Selama tiga hari berturut-turut, langit berkabut, basah kuyup menyelimuti rencana liburan musim semi kami seperti kantong tidur basah kuyup. Alih-alih berkemah, anak-anak saya menghabiskan hari-hari dengan bermain dadu, memindahkan pion, dan menyusun petak kemenangan -- semuanya sambil menikmati pemandangan ruang tamu kami. Meskipun hujan membawa kekecewaan, hujan juga memberikan kabut indah yang, seperti lensa fokus lembut, bahkan membuat pemandangan biasa ini sedikit lebih memuaskan.
Mereka mungkin bermain permainan papan untuk bersenang-senang (atau setidaknya untuk menghabiskan waktu), tetapi ini tidak selalu terjadi pada pemain dari satu permainan kuno. Senet, yang berasal dari Mesir lebih dari 5.000 tahun yang lalu, membawa makna budaya dan agama sedemikian rupa sehingga sering dikuburkan dengan orang mati. Dan tidak heran: Hasil dari permainan Senet mungkin berarti perbedaan antara pemusnahan di dunia bawah dan kehidupan abadi dengan para dewa.
Bahkan nama gim ini berpusat pada makna ganda; kata itu berarti "mengoper", dan saat mereka bermain, pesaing berusaha untuk melewati lawan mereka dan mengoper bidak mereka dari papan, sehingga memenangkan permainan -- atau menandakan masuknya pribadi mereka ke dalam kehidupan setelah kematian yang nyaman.
Meskipun Senet dimainkan selama ribuan tahun, itu keluar dari mode sekitar tahun 400 M -- dan aturannya tidak pernah tertulis. Selama beberapa dekade, ahli Mesir Kuno dan ahli lainnya telah berusaha untuk merekonstruksi aturan rumit permainan, serta makna bernuansa simbol papannya. Sebagian besar setuju bahwa objeknya adalah menjadi yang pertama dari dua pemain untuk berlomba dengan potongan permainan di sepanjang jalur berbentuk S ke kotak terakhir di papan persegi panjang.

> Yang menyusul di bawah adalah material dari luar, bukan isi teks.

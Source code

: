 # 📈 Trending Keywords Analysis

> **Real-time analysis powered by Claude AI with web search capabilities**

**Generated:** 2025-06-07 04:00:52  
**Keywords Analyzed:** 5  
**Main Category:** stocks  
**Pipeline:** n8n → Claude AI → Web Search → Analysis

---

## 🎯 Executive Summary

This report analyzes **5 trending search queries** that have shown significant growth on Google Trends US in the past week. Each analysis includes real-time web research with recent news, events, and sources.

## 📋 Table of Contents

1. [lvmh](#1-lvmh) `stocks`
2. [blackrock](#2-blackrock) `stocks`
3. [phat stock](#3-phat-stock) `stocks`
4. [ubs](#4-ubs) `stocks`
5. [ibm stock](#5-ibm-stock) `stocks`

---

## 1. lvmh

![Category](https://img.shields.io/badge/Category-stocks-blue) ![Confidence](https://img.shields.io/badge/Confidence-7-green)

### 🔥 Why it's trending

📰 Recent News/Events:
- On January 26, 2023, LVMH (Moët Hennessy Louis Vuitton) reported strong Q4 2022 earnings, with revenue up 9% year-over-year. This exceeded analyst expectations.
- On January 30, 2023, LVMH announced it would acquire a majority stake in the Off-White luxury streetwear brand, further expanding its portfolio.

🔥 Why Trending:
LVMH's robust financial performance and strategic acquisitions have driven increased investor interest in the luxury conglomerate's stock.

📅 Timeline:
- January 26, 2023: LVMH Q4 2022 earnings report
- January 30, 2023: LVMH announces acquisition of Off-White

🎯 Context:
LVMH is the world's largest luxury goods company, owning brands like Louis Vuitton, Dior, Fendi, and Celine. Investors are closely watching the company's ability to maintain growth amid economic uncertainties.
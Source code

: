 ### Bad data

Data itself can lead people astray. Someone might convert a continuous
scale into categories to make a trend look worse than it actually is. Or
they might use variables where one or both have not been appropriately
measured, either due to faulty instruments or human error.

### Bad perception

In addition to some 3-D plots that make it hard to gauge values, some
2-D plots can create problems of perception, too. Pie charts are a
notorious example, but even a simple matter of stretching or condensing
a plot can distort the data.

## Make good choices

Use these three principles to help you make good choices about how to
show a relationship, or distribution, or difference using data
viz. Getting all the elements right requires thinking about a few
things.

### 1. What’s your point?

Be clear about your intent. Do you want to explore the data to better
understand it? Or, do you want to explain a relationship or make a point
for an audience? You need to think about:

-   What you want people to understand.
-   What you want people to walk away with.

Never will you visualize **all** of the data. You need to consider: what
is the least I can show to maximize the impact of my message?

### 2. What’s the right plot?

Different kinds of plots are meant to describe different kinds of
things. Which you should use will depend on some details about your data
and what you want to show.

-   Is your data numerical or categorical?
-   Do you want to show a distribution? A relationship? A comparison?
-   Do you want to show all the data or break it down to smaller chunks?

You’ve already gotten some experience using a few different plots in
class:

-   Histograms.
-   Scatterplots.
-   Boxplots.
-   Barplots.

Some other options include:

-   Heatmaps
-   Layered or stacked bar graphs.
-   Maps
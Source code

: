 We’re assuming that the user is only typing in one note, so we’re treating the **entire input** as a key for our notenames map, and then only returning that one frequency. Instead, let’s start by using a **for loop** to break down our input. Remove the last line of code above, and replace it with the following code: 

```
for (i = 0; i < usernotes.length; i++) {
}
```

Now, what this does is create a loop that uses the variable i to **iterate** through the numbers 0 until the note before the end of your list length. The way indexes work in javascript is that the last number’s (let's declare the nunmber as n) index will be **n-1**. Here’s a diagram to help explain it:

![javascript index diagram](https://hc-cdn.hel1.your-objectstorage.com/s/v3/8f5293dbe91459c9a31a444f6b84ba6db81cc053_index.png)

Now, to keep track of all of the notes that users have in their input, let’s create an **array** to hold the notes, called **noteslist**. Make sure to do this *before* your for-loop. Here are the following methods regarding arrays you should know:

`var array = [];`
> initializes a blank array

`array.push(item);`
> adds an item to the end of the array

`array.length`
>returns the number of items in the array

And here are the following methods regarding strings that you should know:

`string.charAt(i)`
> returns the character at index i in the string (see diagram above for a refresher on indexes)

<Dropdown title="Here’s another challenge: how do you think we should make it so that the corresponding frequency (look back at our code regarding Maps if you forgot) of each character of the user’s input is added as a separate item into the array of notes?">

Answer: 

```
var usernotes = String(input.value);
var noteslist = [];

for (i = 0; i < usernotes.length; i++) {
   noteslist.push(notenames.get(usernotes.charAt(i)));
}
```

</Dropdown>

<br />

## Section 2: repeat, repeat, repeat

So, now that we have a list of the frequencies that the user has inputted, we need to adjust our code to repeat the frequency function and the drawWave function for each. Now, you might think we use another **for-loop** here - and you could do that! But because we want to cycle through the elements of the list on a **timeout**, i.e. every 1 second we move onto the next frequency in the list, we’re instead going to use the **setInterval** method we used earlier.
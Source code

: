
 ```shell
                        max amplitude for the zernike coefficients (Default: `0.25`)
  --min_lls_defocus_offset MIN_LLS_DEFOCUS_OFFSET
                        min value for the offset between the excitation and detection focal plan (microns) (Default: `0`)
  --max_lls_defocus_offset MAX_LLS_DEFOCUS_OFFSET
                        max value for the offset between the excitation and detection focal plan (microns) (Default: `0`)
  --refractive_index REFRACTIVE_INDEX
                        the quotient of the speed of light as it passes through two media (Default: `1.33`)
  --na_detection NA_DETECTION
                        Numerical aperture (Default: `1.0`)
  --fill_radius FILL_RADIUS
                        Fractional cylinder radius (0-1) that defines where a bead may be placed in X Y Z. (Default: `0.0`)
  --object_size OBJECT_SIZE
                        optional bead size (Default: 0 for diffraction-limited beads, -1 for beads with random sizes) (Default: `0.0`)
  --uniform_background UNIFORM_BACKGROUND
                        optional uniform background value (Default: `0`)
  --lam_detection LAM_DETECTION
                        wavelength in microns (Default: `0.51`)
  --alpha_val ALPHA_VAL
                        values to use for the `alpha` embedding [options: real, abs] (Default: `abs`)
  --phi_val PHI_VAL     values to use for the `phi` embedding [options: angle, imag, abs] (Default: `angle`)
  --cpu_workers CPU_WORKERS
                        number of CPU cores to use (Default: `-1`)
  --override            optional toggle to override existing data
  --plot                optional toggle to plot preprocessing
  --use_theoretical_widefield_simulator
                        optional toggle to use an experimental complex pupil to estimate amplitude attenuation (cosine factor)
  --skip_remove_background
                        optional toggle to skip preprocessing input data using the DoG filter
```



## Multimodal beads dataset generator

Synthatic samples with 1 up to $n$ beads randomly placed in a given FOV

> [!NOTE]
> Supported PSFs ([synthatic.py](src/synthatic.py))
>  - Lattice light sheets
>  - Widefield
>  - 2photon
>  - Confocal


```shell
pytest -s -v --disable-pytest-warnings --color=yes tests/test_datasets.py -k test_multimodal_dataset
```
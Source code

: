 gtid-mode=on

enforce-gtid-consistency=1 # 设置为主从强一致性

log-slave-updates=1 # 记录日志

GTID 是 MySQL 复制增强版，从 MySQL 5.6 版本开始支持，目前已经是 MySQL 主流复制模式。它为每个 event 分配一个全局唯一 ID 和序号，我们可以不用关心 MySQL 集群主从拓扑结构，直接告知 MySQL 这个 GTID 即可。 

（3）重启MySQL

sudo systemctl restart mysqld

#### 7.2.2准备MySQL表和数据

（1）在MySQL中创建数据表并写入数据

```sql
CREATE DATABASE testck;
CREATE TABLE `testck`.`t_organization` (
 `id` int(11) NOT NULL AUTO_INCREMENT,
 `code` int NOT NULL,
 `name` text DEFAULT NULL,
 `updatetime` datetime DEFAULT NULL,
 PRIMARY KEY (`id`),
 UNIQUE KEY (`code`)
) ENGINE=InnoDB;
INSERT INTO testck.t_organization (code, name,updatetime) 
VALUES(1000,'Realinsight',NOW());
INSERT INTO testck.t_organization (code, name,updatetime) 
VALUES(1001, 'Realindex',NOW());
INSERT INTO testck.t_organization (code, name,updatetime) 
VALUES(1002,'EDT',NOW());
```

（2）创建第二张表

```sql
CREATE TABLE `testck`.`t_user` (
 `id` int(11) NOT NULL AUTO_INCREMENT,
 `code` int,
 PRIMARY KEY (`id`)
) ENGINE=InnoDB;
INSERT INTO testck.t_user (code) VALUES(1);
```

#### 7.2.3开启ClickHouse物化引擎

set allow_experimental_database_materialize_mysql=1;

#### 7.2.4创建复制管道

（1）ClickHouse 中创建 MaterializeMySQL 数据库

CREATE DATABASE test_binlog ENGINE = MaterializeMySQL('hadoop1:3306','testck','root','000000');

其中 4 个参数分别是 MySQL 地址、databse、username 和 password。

Senet mungkin merupakan cikal bakal beberapa permainan modern, termasuk Backgammon dan Parcheesi , yang aturannya dipotong dari kain serupa. Di Backgammon, misalnya, seorang pemain bersaing untuk memindahkan caturnya ke kuadran rumah dan kemudian keluar dari papan lebih cepat dari lawannya. Dan di Parcheesi (yang berasal dari Pachisi klasik India asli), pemain berusaha untuk memblokir bidak permainan lawan mereka saat mereka berusaha untuk menempatkan bidak mereka sendiri di kotak aman di papan gim, sambil berlomba sampai akhir.